**Task objective**
Of all the lines below, return only those starting with the line holding "## Weather analysis." and going on through the line holding "- city and day of", exactly as written.

**Supplied material**
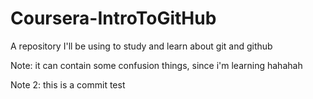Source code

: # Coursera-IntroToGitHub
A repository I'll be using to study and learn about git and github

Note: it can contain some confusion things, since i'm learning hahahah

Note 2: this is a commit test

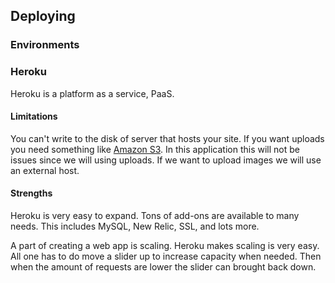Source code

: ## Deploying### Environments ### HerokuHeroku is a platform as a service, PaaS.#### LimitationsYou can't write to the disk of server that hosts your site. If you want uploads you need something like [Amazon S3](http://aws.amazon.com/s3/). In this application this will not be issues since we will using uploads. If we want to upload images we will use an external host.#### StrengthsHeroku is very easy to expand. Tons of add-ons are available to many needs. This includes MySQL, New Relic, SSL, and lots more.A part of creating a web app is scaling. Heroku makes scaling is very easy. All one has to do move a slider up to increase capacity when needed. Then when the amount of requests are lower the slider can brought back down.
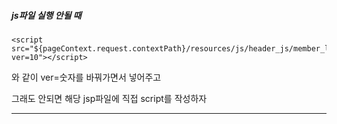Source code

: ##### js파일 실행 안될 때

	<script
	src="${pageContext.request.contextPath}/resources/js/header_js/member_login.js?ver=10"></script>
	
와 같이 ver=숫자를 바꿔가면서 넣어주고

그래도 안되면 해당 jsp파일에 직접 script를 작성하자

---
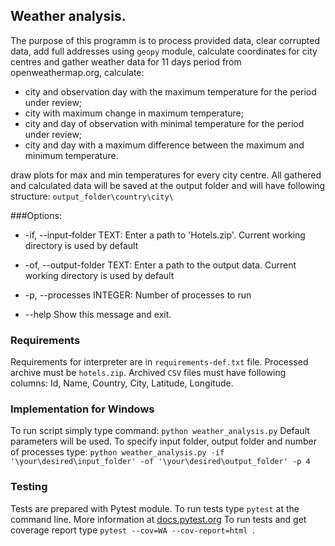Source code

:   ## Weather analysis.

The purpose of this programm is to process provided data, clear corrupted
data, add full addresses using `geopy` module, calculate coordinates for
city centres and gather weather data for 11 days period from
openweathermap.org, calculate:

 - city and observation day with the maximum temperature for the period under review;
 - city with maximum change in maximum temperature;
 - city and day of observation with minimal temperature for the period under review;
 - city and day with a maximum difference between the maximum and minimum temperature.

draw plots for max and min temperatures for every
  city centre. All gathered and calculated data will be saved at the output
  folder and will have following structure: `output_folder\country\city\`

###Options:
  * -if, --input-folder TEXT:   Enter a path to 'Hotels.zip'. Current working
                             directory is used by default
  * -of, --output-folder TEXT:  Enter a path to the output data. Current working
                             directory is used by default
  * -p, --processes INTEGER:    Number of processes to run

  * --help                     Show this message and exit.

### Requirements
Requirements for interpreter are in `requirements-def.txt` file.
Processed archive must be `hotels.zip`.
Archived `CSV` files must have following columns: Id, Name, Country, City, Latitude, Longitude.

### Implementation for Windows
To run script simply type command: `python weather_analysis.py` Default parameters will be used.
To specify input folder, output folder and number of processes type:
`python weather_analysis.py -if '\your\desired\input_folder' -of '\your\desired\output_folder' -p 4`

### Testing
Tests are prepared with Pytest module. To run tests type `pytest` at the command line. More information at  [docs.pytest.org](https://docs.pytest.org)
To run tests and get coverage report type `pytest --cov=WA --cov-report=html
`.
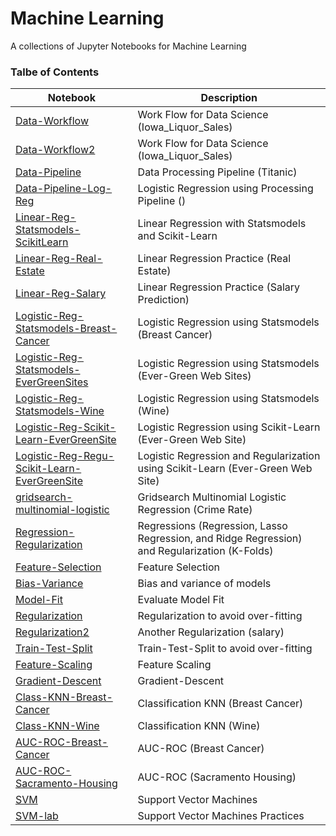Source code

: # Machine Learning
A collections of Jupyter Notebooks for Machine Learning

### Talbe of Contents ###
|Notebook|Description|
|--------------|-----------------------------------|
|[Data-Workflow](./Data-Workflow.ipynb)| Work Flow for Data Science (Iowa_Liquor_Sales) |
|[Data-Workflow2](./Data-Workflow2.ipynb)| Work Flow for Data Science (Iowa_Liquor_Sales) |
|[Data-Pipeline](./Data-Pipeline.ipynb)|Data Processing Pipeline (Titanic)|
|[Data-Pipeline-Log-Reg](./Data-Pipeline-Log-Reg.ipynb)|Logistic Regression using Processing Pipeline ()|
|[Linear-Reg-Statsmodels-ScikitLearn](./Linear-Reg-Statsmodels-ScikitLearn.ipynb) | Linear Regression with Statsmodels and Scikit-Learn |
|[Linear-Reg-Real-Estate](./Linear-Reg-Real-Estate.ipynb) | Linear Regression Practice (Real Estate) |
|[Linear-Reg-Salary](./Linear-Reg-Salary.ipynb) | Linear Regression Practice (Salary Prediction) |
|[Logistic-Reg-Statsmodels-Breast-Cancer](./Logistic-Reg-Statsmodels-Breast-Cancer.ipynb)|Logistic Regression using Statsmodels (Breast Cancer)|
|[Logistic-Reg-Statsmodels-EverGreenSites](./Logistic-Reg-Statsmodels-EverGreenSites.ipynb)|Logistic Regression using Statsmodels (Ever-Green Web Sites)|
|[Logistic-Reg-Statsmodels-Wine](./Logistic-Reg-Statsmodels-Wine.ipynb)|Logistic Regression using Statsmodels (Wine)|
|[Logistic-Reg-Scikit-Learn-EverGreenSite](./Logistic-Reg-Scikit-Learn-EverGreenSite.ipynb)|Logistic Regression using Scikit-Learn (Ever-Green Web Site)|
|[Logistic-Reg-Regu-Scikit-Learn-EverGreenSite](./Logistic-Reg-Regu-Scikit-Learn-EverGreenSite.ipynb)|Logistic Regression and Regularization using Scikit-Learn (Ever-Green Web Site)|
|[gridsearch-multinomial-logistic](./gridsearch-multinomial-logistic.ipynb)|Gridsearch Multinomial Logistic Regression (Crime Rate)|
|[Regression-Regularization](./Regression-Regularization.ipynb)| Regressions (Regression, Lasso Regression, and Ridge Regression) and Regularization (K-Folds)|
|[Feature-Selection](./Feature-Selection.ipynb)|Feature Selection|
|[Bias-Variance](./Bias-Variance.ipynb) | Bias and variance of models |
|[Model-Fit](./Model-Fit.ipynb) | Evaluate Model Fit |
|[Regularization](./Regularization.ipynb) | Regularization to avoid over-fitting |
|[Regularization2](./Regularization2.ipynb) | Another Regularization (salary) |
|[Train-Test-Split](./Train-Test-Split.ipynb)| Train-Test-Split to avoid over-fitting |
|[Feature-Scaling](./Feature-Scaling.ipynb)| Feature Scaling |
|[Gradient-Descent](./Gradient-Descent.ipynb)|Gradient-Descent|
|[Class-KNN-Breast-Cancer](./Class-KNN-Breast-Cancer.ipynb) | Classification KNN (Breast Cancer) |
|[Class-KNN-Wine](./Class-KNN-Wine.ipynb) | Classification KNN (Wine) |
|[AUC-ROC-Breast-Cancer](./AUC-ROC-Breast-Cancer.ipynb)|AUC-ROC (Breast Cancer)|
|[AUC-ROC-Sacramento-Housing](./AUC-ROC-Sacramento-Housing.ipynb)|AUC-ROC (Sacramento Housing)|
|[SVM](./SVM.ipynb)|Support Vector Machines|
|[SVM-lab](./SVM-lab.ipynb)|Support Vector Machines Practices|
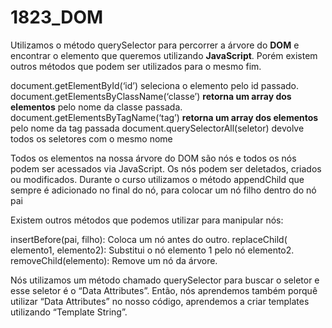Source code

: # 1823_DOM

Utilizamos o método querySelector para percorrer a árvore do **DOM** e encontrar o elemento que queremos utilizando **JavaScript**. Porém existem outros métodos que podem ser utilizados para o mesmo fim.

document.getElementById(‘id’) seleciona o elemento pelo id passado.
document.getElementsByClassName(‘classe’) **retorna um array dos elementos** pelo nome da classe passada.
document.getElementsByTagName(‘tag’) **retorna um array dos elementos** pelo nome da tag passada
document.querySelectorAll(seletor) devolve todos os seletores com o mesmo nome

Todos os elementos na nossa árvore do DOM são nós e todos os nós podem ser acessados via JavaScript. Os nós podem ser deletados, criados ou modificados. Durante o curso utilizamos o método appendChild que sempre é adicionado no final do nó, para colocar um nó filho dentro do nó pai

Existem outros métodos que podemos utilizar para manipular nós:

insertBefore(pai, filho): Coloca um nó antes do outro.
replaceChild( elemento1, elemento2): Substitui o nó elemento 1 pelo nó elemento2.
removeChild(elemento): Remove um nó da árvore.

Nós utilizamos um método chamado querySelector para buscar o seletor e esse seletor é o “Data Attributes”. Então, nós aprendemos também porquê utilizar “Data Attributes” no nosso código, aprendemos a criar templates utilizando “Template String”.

**Output for this exercise**
:   ## Weather analysis.

The purpose of this programm is to process provided data, clear corrupted
data, add full addresses using `geopy` module, calculate coordinates for
city centres and gather weather data for 11 days period from
openweathermap.org, calculate:

 - city and observation day with the maximum temperature for the period under review;
 - city with maximum change in maximum temperature;
 - city and day of observation with minimal temperature for the period under review;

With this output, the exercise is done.